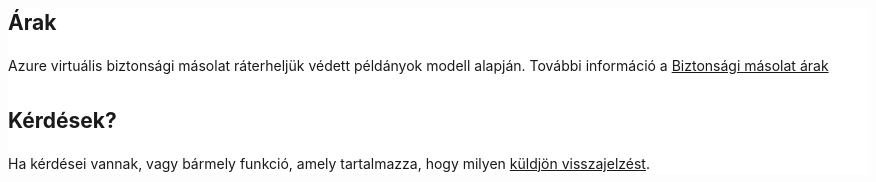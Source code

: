 ## <a name="pricing"></a>Árak
Azure virtuális biztonsági másolat ráterheljük védett példányok modell alapján. További információ a [Biztonsági másolat árak](https://azure.microsoft.com/pricing/details/backup/)

## <a name="questions"></a>Kérdések?
Ha kérdései vannak, vagy bármely funkció, amely tartalmazza, hogy milyen [küldjön visszajelzést](http://aka.ms/azurebackup_feedback).
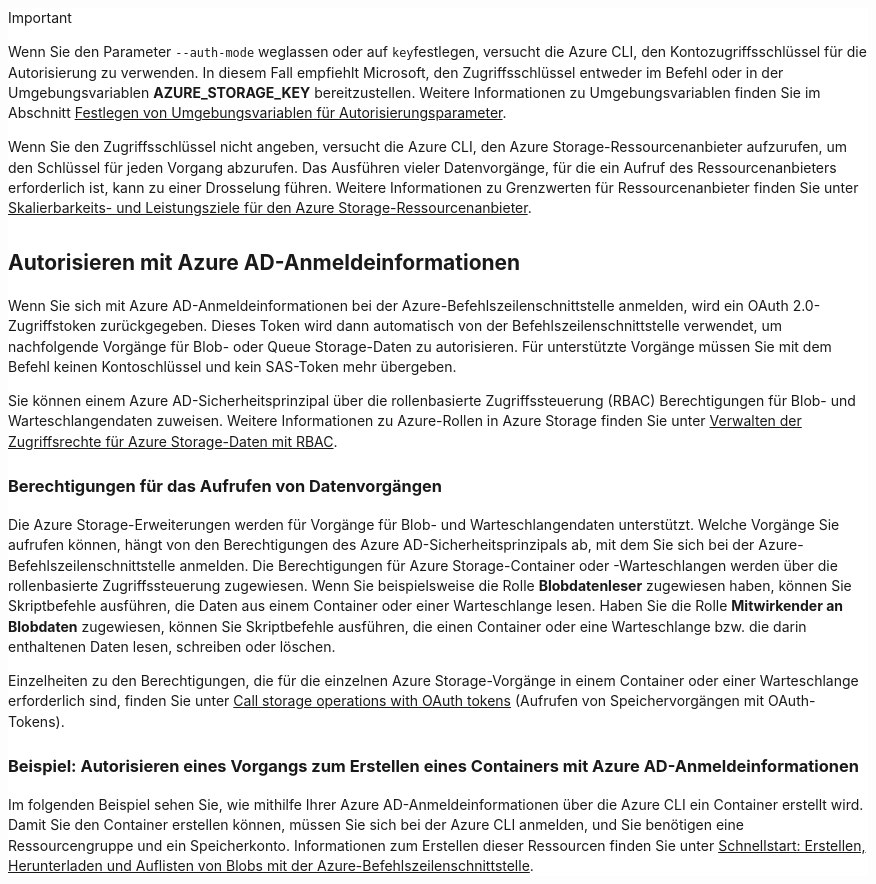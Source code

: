 > [!IMPORTANT]
> Wenn Sie den Parameter `--auth-mode` weglassen oder auf `key`festlegen, versucht die Azure CLI, den Kontozugriffsschlüssel für die Autorisierung zu verwenden. In diesem Fall empfiehlt Microsoft, den Zugriffsschlüssel entweder im Befehl oder in der Umgebungsvariablen **AZURE_STORAGE_KEY** bereitzustellen. Weitere Informationen zu Umgebungsvariablen finden Sie im Abschnitt [Festlegen von Umgebungsvariablen für Autorisierungsparameter](#set-environment-variables-for-authorization-parameters).
>
> Wenn Sie den Zugriffsschlüssel nicht angeben, versucht die Azure CLI, den Azure Storage-Ressourcenanbieter aufzurufen, um den Schlüssel für jeden Vorgang abzurufen. Das Ausführen vieler Datenvorgänge, für die ein Aufruf des Ressourcenanbieters erforderlich ist, kann zu einer Drosselung führen. Weitere Informationen zu Grenzwerten für Ressourcenanbieter finden Sie unter [Skalierbarkeits- und Leistungsziele für den Azure Storage-Ressourcenanbieter](scalability-targets-resource-provider.md).

## <a name="authorize-with-azure-ad-credentials"></a>Autorisieren mit Azure AD-Anmeldeinformationen

Wenn Sie sich mit Azure AD-Anmeldeinformationen bei der Azure-Befehlszeilenschnittstelle anmelden, wird ein OAuth 2.0-Zugriffstoken zurückgegeben. Dieses Token wird dann automatisch von der Befehlszeilenschnittstelle verwendet, um nachfolgende Vorgänge für Blob- oder Queue Storage-Daten zu autorisieren. Für unterstützte Vorgänge müssen Sie mit dem Befehl keinen Kontoschlüssel und kein SAS-Token mehr übergeben.

Sie können einem Azure AD-Sicherheitsprinzipal über die rollenbasierte Zugriffssteuerung (RBAC) Berechtigungen für Blob- und Warteschlangendaten zuweisen. Weitere Informationen zu Azure-Rollen in Azure Storage finden Sie unter [Verwalten der Zugriffsrechte für Azure Storage-Daten mit RBAC](storage-auth-aad-rbac.md).

### <a name="permissions-for-calling-data-operations"></a>Berechtigungen für das Aufrufen von Datenvorgängen

Die Azure Storage-Erweiterungen werden für Vorgänge für Blob- und Warteschlangendaten unterstützt. Welche Vorgänge Sie aufrufen können, hängt von den Berechtigungen des Azure AD-Sicherheitsprinzipals ab, mit dem Sie sich bei der Azure-Befehlszeilenschnittstelle anmelden. Die Berechtigungen für Azure Storage-Container oder -Warteschlangen werden über die rollenbasierte Zugriffssteuerung zugewiesen. Wenn Sie beispielsweise die Rolle **Blobdatenleser** zugewiesen haben, können Sie Skriptbefehle ausführen, die Daten aus einem Container oder einer Warteschlange lesen. Haben Sie die Rolle **Mitwirkender an Blobdaten** zugewiesen, können Sie Skriptbefehle ausführen, die einen Container oder eine Warteschlange bzw. die darin enthaltenen Daten lesen, schreiben oder löschen.

Einzelheiten zu den Berechtigungen, die für die einzelnen Azure Storage-Vorgänge in einem Container oder einer Warteschlange erforderlich sind, finden Sie unter [Call storage operations with OAuth tokens](/rest/api/storageservices/authorize-with-azure-active-directory#call-storage-operations-with-oauth-tokens) (Aufrufen von Speichervorgängen mit OAuth-Tokens).  

### <a name="example-authorize-an-operation-to-create-a-container-with-azure-ad-credentials"></a>Beispiel: Autorisieren eines Vorgangs zum Erstellen eines Containers mit Azure AD-Anmeldeinformationen

Im folgenden Beispiel sehen Sie, wie mithilfe Ihrer Azure AD-Anmeldeinformationen über die Azure CLI ein Container erstellt wird. Damit Sie den Container erstellen können, müssen Sie sich bei der Azure CLI anmelden, und Sie benötigen eine Ressourcengruppe und ein Speicherkonto. Informationen zum Erstellen dieser Ressourcen finden Sie unter [Schnellstart: Erstellen, Herunterladen und Auflisten von Blobs mit der Azure-Befehlszeilenschnittstelle](../blobs/storage-quickstart-blobs-cli.md).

____

** Required action **
Print the preceding material over again exactly. Please leave the pictures out.

** Exercise solution **
Source code

: ## <a name="pricing"></a>Árak
Azure virtuális biztonsági másolat ráterheljük védett példányok modell alapján. További információ a [Biztonsági másolat árak](https://azure.microsoft.com/pricing/details/backup/)

## <a name="questions"></a>Kérdések?
Ha kérdései vannak, vagy bármely funkció, amely tartalmazza, hogy milyen [küldjön visszajelzést](http://aka.ms/azurebackup_feedback).
Source code

: > [!IMPORTANT]
> Wenn Sie den Parameter `--auth-mode` weglassen oder auf `key`festlegen, versucht die Azure CLI, den Kontozugriffsschlüssel für die Autorisierung zu verwenden. In diesem Fall empfiehlt Microsoft, den Zugriffsschlüssel entweder im Befehl oder in der Umgebungsvariablen **AZURE_STORAGE_KEY** bereitzustellen. Weitere Informationen zu Umgebungsvariablen finden Sie im Abschnitt [Festlegen von Umgebungsvariablen für Autorisierungsparameter](#set-environment-variables-for-authorization-parameters).
>
> Wenn Sie den Zugriffsschlüssel nicht angeben, versucht die Azure CLI, den Azure Storage-Ressourcenanbieter aufzurufen, um den Schlüssel für jeden Vorgang abzurufen. Das Ausführen vieler Datenvorgänge, für die ein Aufruf des Ressourcenanbieters erforderlich ist, kann zu einer Drosselung führen. Weitere Informationen zu Grenzwerten für Ressourcenanbieter finden Sie unter [Skalierbarkeits- und Leistungsziele für den Azure Storage-Ressourcenanbieter](scalability-targets-resource-provider.md).

## <a name="authorize-with-azure-ad-credentials"></a>Autorisieren mit Azure AD-Anmeldeinformationen

Wenn Sie sich mit Azure AD-Anmeldeinformationen bei der Azure-Befehlszeilenschnittstelle anmelden, wird ein OAuth 2.0-Zugriffstoken zurückgegeben. Dieses Token wird dann automatisch von der Befehlszeilenschnittstelle verwendet, um nachfolgende Vorgänge für Blob- oder Queue Storage-Daten zu autorisieren. Für unterstützte Vorgänge müssen Sie mit dem Befehl keinen Kontoschlüssel und kein SAS-Token mehr übergeben.

Sie können einem Azure AD-Sicherheitsprinzipal über die rollenbasierte Zugriffssteuerung (RBAC) Berechtigungen für Blob- und Warteschlangendaten zuweisen. Weitere Informationen zu Azure-Rollen in Azure Storage finden Sie unter [Verwalten der Zugriffsrechte für Azure Storage-Daten mit RBAC](storage-auth-aad-rbac.md).

### <a name="permissions-for-calling-data-operations"></a>Berechtigungen für das Aufrufen von Datenvorgängen

Die Azure Storage-Erweiterungen werden für Vorgänge für Blob- und Warteschlangendaten unterstützt. Welche Vorgänge Sie aufrufen können, hängt von den Berechtigungen des Azure AD-Sicherheitsprinzipals ab, mit dem Sie sich bei der Azure-Befehlszeilenschnittstelle anmelden. Die Berechtigungen für Azure Storage-Container oder -Warteschlangen werden über die rollenbasierte Zugriffssteuerung zugewiesen. Wenn Sie beispielsweise die Rolle **Blobdatenleser** zugewiesen haben, können Sie Skriptbefehle ausführen, die Daten aus einem Container oder einer Warteschlange lesen. Haben Sie die Rolle **Mitwirkender an Blobdaten** zugewiesen, können Sie Skriptbefehle ausführen, die einen Container oder eine Warteschlange bzw. die darin enthaltenen Daten lesen, schreiben oder löschen.

Einzelheiten zu den Berechtigungen, die für die einzelnen Azure Storage-Vorgänge in einem Container oder einer Warteschlange erforderlich sind, finden Sie unter [Call storage operations with OAuth tokens](/rest/api/storageservices/authorize-with-azure-active-directory#call-storage-operations-with-oauth-tokens) (Aufrufen von Speichervorgängen mit OAuth-Tokens).  

### <a name="example-authorize-an-operation-to-create-a-container-with-azure-ad-credentials"></a>Beispiel: Autorisieren eines Vorgangs zum Erstellen eines Containers mit Azure AD-Anmeldeinformationen

Im folgenden Beispiel sehen Sie, wie mithilfe Ihrer Azure AD-Anmeldeinformationen über die Azure CLI ein Container erstellt wird. Damit Sie den Container erstellen können, müssen Sie sich bei der Azure CLI anmelden, und Sie benötigen eine Ressourcengruppe und ein Speicherkonto. Informationen zum Erstellen dieser Ressourcen finden Sie unter [Schnellstart: Erstellen, Herunterladen und Auflisten von Blobs mit der Azure-Befehlszeilenschnittstelle](../blobs/storage-quickstart-blobs-cli.md).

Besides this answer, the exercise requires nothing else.